As anti-CAA protestors are relentlessly hounded by the State, dissent is peremptorily throttled and abuses and arrests are on the rise, let us be inspired by the story of Sophia Magdalena Scholl, a 21-year-old student who, along with her brother and friend, was guillotined in Nazi Germany on this day in 1943 for ‘high treason’, a euphemism for challenging Hitler’s fascism and its murderous onslaught.
In their youth, both Sophie and her brother Hans were enchanted by the vision of a new Germany that Hitler was promising to build. Sophie joined the League of German Girls while Hans joined the Hitler Youth. Their father, Robert Scholl, was, however, a strong Nazi critic and warned them of the disaster towards which Hitler was leading the country. Very soon, Sophie and Hans were totally disillusioned with Hitler and began to comprehend the evils of fascism. In 1942, Sophie Scholl enrolled in the Munich University, where Hans was already a medical student, as a student of biology and philosophy. It was in the university that they organized a group of like-minded students, calling themselves the White Rose, as a symbol of beauty, innocence and purity in the face of the monstrous evil that was Hitler’s fascism. The ideology of the group was one of passive resistance to Hitler’s regime. This was coupled with a love for aesthetics and they were initially drawn together by a shared love of art, music, literature and philosophy.

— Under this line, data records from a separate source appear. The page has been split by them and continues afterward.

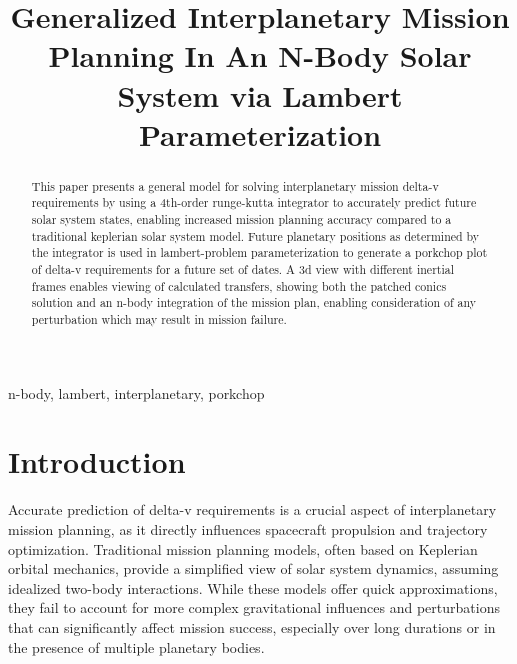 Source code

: \documentclass[conference]{IEEEtran}
\begin{document}
	
	\title{Generalized Interplanetary Mission Planning In An N-Body Solar System via Lambert Parameterization\\
	}
	
	\author{
	}
	
	\maketitle
	
	\begin{abstract}
		This paper presents a general model for solving interplanetary mission delta-v requirements by using a 4th-order runge-kutta integrator to accurately predict future solar system states, enabling increased mission planning accuracy compared to a traditional keplerian solar system model. Future planetary positions as determined by the integrator is used in lambert-problem parameterization to generate a porkchop plot of delta-v requirements for a future set of dates. A 3d view with different inertial frames enables viewing of calculated transfers, showing both the patched conics solution and an n-body integration of the mission plan, enabling consideration of any perturbation which may result in mission failure.
	\end{abstract}
	
	\begin{IEEEkeywords}
		n-body, lambert, interplanetary, porkchop
	\end{IEEEkeywords}
	
	\section{Introduction}
	Accurate prediction of delta-v requirements is a crucial aspect of interplanetary mission planning, as it directly influences spacecraft propulsion and trajectory optimization. Traditional mission planning models, often based on Keplerian orbital mechanics, provide a simplified view of solar system dynamics, assuming idealized two-body interactions. While these models offer quick approximations, they fail to account for more complex gravitational influences and perturbations that can significantly affect mission success, especially over long durations or in the presence of multiple planetary bodies.
	
\end{document}
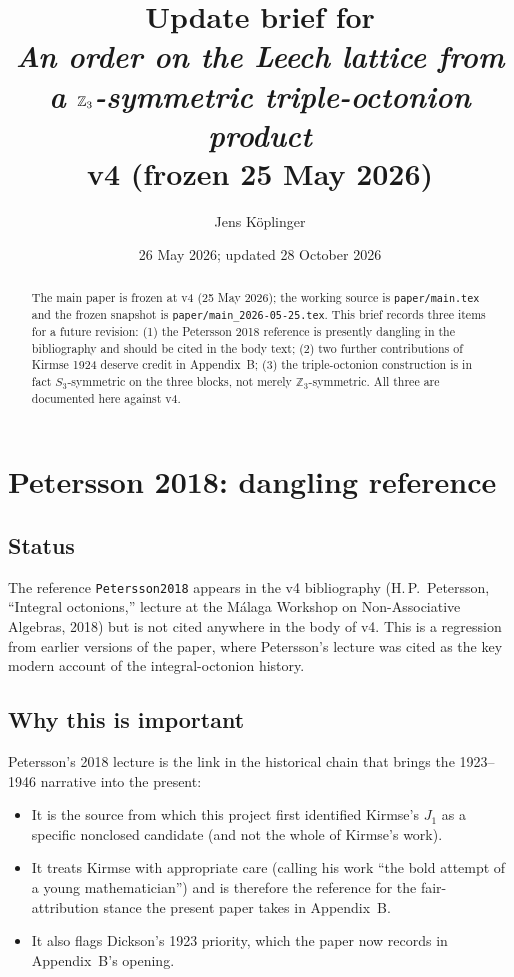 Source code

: \documentclass[11pt]{amsart}
\title[Update brief: Petersson reference; Kirmse; $S_3$ symmetry]%
{Update brief for\\
\emph{An order on the Leech lattice from a $\ZZ_3$-symmetric
triple-octonion product}\\
\large v4 (frozen 25 May 2026)}
\author{Jens K\"oplinger}
\date{26 May 2026; updated 28 October 2026}
\newcommand{\ZZ}{\mathbb{Z}}
\theoremstyle{remark}
\begin{document}
\maketitle

\begin{abstract}
The main paper is frozen at v4 (25 May 2026); the working source is
\texttt{paper/main.tex} and the frozen snapshot is
\texttt{paper/main\_2026-05-25.tex}.  This brief records three items
for a future revision: (1) the Petersson 2018 reference is presently
dangling in the bibliography and should be cited in the body text;
(2) two further contributions of Kirmse 1924 deserve credit in
Appendix~B; (3) the triple-octonion construction is in fact
$S_3$-symmetric on the three blocks, not merely $\ZZ_3$-symmetric.  All
three are documented here against v4.
\end{abstract}

\section{Petersson 2018: dangling reference}

\subsection*{Status}

The reference \texttt{Petersson2018} appears in the v4 bibliography
(H.\,P.~Petersson, ``Integral octonions,'' lecture at the M\'alaga
Workshop on Non-Associative Algebras, 2018) but is not cited
anywhere in the body of v4.  This is a regression from earlier
versions of the paper, where Petersson's lecture was cited as the
key modern account of the integral-octonion history.

\subsection*{Why this is important}

Petersson's 2018 lecture is the link in the historical chain that
brings the 1923--1946 narrative into the present:
\begin{itemize}
\item It is the source from which this project first identified
  Kirmse's $J_1$ as a specific nonclosed candidate (and not the
  whole of Kirmse's work).
\item It treats Kirmse with appropriate care (calling his work
  ``the bold attempt of a young mathematician'') and is therefore
  the reference for the fair-attribution stance the present paper
  takes in Appendix~B.
\item It also flags Dickson's 1923 priority, which the paper now
  records in Appendix~B's opening.
\end{itemize}
\end{document}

That year Sophie’s father was arrested for openly calling Hitler a ‘scourge on humanity’. Meanwhile, Sophie’s friend Fritz Hartnagel, who had been sent to the Eastern Front on compulsory war service, came back with horrific stories of mass killings of Jews and Soviet Prisoners of War being shot in a mass grave. The White Rose was stirred to action. Between June 1942 and February 1943, the group co-authored 6 anti-Nazi Third Reich political resistance leaflets, urging Germans to passively resist the Nazis. They called for the restoration of democracy and social justice. The core of the White Rose consisted of students – Hans and Sophie Scholl, their sister Inge Scholl, Alex Schmorell, Willi Graf, and Christoph Probst, all in their early twenties. A professor of philosophy, Kurt Huber, was also a member of the group. In January 1943, using a hand-operated duplicating machine, the group is thought to have produced between 6,000 and 9,000 copies of their fifth leaflet, “Appeal to all Germans”, which was distributed via courier runs to many cities (where they were mailed). Copies appeared in Stuttgart, Cologne, Vienna, Freiburg, Chemnitz, Hamburg and Berlin. Composed by Hans Scholl with improvements by Huber, the leaflet warned that Hitler was leading Germany into an abyss; and with the gathering might of the Allies, defeat was now certain. The reader was urged to “Support the resistance movement” in the struggle for “Freedom of speech, freedom of religion, and protection of the individual citizen from the arbitrary action of criminal dictator-states”. These were the principles that would form “the foundations of the new Europe”.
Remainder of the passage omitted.